→ PROVIDED DATA:
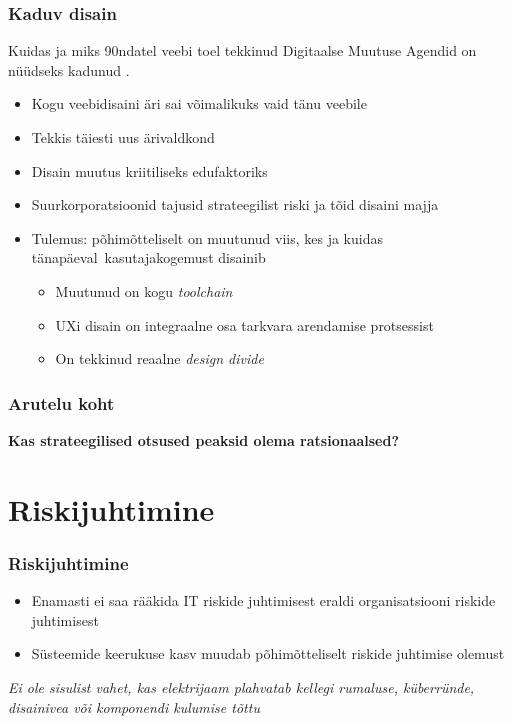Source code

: \begin{frame}[fragile]
  \frametitle{Kaduv disain}
  Kuidas ja miks 90ndatel veebi toel tekkinud Digitaalse Muutuse Agendid on nüüdseks kadunud \citep{design}. 
	\begin{itemize}
		\item Kogu veebidisaini äri sai võimalikuks vaid tänu veebile
		\item Tekkis täiesti uus ärivaldkond
		\item Disain muutus kriitiliseks edufaktoriks
		\item Suurkorporatsioonid tajusid strateegilist riski ja tõid disaini majja
		\item Tulemus: põhimõtteliselt on muutunud viis, kes ja kuidas tänapäeval kasutajakogemust disainib
		\begin{itemize}
			\item Muutunud on kogu \emph{toolchain}
			\item UXi disain on integraalne osa tarkvara arendamise protsessist
			\item On tekkinud reaalne \emph{design divide}
		\end{itemize}		
	\end{itemize}
\end{frame}

\begin{frame}[fragile]
  \frametitle{Arutelu koht}
		\begin{center}
			\textbf{Kas strateegilised otsused peaksid olema ratsionaalsed?}
		\end{center}
\end{frame}

\section{Riskijuhtimine}

\begin{frame}[fragile]
  \frametitle{Riskijuhtimine}
	
	\begin{itemize}
		\item Enamasti ei saa rääkida IT riskide juhtimisest eraldi organisatsiooni riskide juhtimisest
		\item Süsteemide keerukuse kasv muudab põhimõtteliselt riskide juhtimise olemust
	\end{itemize}

	\begin{center}
		\emph{Ei ole sisulist vahet, kas elektrijaam plahvatab kellegi rumaluse, küberründe, disainivea või komponendi kulumise tõttu}
	\end{center}
\end{frame}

→ TO DO:
Any pictures should be dropped; transcribe the rest of the records above exactly.

→ RESPONSE AREA:
Source code

: \begin{frame}[fragile]
  \frametitle{Kaduv disain}
  Kuidas ja miks 90ndatel veebi toel tekkinud Digitaalse Muutuse Agendid on nüüdseks kadunud \citep{design}. 
	\begin{itemize}
		\item Kogu veebidisaini äri sai võimalikuks vaid tänu veebile
		\item Tekkis täiesti uus ärivaldkond
		\item Disain muutus kriitiliseks edufaktoriks
		\item Suurkorporatsioonid tajusid strateegilist riski ja tõid disaini majja
		\item Tulemus: põhimõtteliselt on muutunud viis, kes ja kuidas tänapäeval kasutajakogemust disainib
		\begin{itemize}
			\item Muutunud on kogu \emph{toolchain}
			\item UXi disain on integraalne osa tarkvara arendamise protsessist
			\item On tekkinud reaalne \emph{design divide}
		\end{itemize}		
	\end{itemize}
\end{frame}

\begin{frame}[fragile]
  \frametitle{Arutelu koht}
		\begin{center}
			\textbf{Kas strateegilised otsused peaksid olema ratsionaalsed?}
		\end{center}
\end{frame}

\section{Riskijuhtimine}

\begin{frame}[fragile]
  \frametitle{Riskijuhtimine}
	
	\begin{itemize}
		\item Enamasti ei saa rääkida IT riskide juhtimisest eraldi organisatsiooni riskide juhtimisest
		\item Süsteemide keerukuse kasv muudab põhimõtteliselt riskide juhtimise olemust
	\end{itemize}

	\begin{center}
		\emph{Ei ole sisulist vahet, kas elektrijaam plahvatab kellegi rumaluse, küberründe, disainivea või komponendi kulumise tõttu}
	\end{center}
\end{frame}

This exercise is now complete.